Matthew Weinstein (born May 6, 1964 in New York City) is an American visual artist, installation sculptor and film maker.

==Art==
Matthew Weinstein's early works throughout the 1990s focused on gestural abstraction, cartoon drawing, photographic-based imagery of ghostly images, and a fascination with blood, death, skulls and bones.

Currently, Weinstein's primary medium is 3D animation and 3D rendering. Using the 3D modeling and rendering program Maya, he creates videos of animated spectacles, involving actors, musicians and animators. He then creates paintings and sculptures using a wide variety of technologies, such as bronze casting, rapid prototyping sculpture, airbrush, stenciling and resin casting. As Weinstein's cast of virtual singing characters expands, a digital repertory company begins to exist, with characters from one project appearing in another, or in a painting or a sculpture.

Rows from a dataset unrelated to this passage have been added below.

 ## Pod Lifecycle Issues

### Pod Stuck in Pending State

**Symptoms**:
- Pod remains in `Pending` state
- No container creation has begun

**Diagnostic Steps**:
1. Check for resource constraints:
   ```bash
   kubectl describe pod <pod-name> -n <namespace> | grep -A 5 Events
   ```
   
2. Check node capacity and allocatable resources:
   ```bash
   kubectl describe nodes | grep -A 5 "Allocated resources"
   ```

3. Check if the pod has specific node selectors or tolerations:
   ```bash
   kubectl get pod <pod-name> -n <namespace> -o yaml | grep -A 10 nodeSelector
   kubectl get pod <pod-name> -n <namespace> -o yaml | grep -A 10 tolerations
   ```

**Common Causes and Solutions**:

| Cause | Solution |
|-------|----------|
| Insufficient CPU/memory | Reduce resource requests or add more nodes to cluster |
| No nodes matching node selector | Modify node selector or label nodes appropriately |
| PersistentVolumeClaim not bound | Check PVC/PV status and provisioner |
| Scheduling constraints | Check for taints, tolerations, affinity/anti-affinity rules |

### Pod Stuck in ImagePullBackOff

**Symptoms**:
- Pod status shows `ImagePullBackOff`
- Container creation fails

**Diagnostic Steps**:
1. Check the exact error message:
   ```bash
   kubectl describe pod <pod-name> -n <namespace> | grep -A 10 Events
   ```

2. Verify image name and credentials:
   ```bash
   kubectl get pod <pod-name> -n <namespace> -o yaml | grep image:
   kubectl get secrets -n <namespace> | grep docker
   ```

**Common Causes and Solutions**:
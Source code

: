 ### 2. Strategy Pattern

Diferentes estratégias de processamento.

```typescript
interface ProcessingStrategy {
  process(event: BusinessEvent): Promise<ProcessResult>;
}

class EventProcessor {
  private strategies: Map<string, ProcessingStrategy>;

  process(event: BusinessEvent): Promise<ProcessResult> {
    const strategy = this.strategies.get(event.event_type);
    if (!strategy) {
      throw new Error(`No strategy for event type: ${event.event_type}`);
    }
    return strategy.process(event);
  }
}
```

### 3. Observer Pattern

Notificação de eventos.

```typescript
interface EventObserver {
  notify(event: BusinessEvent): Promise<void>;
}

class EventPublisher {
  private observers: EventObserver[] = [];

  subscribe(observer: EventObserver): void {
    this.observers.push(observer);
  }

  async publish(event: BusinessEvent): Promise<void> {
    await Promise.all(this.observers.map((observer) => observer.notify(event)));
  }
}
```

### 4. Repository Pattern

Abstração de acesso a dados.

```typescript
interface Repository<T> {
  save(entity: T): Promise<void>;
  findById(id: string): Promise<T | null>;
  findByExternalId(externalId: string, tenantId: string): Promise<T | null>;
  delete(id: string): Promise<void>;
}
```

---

Weinstein's digital drawings and videos explore the often ambiguous line between reality and unreality in an American culture that increasingly experiences reality through the filter of a virtual world. In contrast to the precision-like rendering of his constructed and sculptural compositions, the overall impact of this work is one of unreality, or rather "hyperclarity", in which reality and unreality merge, becoming indistinguishable. Drawing on a number of influences, most notably early Japanese animation and the ancient aesthetic discipline of Ikebana floral arrangement to futuristic science fiction, Weinstein sets up a balance between the real and the abstract as well as nature and artifice. For the animated video installation entitled "SIAM", a computer animation of a couple of Siamese fighting fish, Weinstein wrote both the music and choreographed the performance.

==Life==
Matthew Weinstein grew up in New York City with his father, I. Bernard Weinstein, who headed the Herbert Irving Comprehensive Cancer Center at Columbia University and has been credited with helping create the field of molecular epidemiology, and his mother, the former Joan Anker; and his sisters Claudia, of Manhattan, and Tamara, of Atlanta, Georgia. He received his Bachelor of Arts degree from Columbia University in 1987. Weinstein lives and works in New York.

Weinstein's primary gallery is the Sonnabend Gallery in New York. He is also represented by the Baldwin Gallery in Aspen, Colorado and exhibits nationally and internationally. In 2004 alone, his work was the subject of a major installation at the Pinakothek der Moderne in Munich, Germany, and his films were projected in the Kunsthalle Vienna, Austria and screened at The Wexner Center for the Arts in Columbus, Ohio.

Weinstein is the recipient of many awards, including a Wexner Center for the Arts grant.

==Museum Collections==
Weinstein's works of art are in private and public collections around the world, including the Metropolitan Museum of Art in New York, the Nassau County Museum of Art in Roslyn, NY, the Sammlung Goetz and the Bayerische Staatsgemäldesammlungen in Munich, Germany.